Kyle Darren Simmons, President, NYC Laborers Local 924, DC 37: “This administrative code was put in place for a very good reason, to keep everyone honest on both sides of the table so those that made certain wage sacrifices in the past to have future retirement benefits which include real healthcare. If you make changes in this code, you will remove the protection for the retired employees of the City of New York because they don’t have a seat at the table. Please don’t change the code because it will not solve the healthcare crisis, it will just put the retirees that already have very little economic resources into healthcare insecurity.”

This excerpted opinion article was written by Former PSC President Barbara Bowen and PSC Member Barbara Caress and appeared in the NY Daily News January 9, 2023: “For more than half a century, New York City has kept a covenant with its workers: your wages will be modest – lower than those of your counterparts in the suburbs or the private sector – but as a full-time employee you will be entitled to health care coverage without paying premiums.

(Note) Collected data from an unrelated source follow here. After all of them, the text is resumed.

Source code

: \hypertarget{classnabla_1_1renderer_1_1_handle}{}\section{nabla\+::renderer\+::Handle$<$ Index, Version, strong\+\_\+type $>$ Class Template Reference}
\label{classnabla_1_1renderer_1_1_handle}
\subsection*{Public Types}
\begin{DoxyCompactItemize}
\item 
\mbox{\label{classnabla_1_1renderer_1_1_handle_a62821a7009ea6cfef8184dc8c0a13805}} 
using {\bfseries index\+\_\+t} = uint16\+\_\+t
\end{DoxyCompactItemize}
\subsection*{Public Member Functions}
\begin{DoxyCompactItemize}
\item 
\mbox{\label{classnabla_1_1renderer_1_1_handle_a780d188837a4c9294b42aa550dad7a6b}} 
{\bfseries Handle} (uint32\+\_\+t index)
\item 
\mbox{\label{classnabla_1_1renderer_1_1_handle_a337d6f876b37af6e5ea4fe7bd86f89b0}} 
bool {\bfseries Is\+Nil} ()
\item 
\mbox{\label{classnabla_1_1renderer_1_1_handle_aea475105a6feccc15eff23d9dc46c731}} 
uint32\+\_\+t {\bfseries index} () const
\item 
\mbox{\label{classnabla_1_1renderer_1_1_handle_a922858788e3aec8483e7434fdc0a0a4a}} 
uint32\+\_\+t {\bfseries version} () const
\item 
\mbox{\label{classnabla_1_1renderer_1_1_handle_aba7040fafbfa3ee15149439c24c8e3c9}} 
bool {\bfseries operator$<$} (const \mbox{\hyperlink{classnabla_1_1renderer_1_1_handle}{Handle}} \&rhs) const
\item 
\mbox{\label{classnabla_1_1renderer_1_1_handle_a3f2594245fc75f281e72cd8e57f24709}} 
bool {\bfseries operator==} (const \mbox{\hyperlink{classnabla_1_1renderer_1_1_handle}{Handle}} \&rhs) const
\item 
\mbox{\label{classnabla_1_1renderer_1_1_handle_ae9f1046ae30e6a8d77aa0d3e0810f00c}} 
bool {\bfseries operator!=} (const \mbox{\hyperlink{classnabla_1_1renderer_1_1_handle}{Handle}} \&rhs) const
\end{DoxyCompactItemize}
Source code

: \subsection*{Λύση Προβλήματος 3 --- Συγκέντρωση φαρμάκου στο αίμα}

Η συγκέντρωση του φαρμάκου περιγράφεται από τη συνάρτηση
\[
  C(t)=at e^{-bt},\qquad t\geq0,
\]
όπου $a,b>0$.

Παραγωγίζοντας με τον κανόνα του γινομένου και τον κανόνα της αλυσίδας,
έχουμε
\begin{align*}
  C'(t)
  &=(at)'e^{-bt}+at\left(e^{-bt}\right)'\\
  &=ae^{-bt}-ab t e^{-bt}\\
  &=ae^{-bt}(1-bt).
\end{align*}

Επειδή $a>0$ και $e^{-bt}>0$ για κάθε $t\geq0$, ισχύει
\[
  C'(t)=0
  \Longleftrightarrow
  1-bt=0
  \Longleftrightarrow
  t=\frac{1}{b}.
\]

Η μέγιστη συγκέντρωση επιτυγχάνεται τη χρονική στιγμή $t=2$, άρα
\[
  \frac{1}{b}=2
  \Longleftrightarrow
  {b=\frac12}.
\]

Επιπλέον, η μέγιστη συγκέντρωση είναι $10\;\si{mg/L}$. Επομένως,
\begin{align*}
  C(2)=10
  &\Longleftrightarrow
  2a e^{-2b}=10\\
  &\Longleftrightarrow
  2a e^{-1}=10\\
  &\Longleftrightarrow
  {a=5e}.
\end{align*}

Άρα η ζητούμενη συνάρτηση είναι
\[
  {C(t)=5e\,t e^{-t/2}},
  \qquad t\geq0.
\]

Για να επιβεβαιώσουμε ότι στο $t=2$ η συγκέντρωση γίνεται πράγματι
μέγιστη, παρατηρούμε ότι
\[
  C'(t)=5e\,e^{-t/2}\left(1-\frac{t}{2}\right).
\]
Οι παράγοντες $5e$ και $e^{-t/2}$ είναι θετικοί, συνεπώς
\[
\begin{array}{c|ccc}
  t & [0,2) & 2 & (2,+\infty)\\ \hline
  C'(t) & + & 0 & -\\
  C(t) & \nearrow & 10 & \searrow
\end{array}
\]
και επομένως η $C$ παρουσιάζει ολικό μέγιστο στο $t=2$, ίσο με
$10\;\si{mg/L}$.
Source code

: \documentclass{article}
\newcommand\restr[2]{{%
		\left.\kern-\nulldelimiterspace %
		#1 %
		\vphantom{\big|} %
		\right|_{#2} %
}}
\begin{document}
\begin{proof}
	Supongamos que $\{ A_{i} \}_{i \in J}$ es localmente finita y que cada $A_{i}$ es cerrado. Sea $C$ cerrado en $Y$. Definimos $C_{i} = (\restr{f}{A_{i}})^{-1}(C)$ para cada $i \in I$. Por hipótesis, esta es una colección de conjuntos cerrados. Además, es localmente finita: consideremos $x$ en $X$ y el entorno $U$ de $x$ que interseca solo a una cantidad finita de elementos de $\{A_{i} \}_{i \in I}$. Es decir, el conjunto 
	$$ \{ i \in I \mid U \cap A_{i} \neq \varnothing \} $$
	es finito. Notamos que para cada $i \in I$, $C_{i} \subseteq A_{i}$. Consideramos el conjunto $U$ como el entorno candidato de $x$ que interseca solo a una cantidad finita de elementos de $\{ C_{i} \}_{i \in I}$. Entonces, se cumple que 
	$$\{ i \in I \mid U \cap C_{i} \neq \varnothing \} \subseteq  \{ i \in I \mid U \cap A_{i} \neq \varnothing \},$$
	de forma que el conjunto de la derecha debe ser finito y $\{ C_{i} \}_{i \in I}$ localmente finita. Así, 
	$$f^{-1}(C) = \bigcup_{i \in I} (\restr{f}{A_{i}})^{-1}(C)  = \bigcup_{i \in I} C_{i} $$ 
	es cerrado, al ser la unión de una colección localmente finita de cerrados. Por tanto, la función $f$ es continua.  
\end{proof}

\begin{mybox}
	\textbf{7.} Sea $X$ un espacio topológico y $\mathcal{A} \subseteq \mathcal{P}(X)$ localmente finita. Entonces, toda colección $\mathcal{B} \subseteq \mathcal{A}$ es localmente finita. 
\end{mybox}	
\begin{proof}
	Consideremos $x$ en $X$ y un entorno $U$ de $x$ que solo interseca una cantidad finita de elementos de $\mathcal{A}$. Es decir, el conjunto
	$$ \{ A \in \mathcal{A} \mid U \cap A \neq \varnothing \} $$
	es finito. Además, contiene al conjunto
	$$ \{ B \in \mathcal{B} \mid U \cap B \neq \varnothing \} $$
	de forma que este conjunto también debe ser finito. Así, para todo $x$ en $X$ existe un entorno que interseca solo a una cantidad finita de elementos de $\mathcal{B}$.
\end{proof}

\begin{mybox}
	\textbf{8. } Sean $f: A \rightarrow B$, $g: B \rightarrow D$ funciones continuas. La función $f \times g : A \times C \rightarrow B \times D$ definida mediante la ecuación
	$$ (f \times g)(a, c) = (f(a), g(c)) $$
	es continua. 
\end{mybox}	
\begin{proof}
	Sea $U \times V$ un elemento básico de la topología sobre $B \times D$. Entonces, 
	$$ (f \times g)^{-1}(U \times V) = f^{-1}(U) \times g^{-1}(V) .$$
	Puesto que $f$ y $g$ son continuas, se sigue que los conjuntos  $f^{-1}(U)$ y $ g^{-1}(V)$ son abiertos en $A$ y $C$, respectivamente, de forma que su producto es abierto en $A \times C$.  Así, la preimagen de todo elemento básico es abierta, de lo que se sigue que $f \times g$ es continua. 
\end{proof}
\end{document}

If you retire with enough years of service, you will be guaranteed Medicare coverage, with the city picking up the 20% Medicare does not pay. Through the years, the city has added copays and deductibles, whittling away the value of the coverage. But the basic agreement has lasted through major recessions and the city’s catastrophic budget losses after 9/11. Until now. Today, the City Council will hold a hearing on a proposal that would break the compact. The proposal to amend the city’s administrative code would legalize degradation of retiree health benefits and permit negotiations about active employee benefits that may diminish coverage.”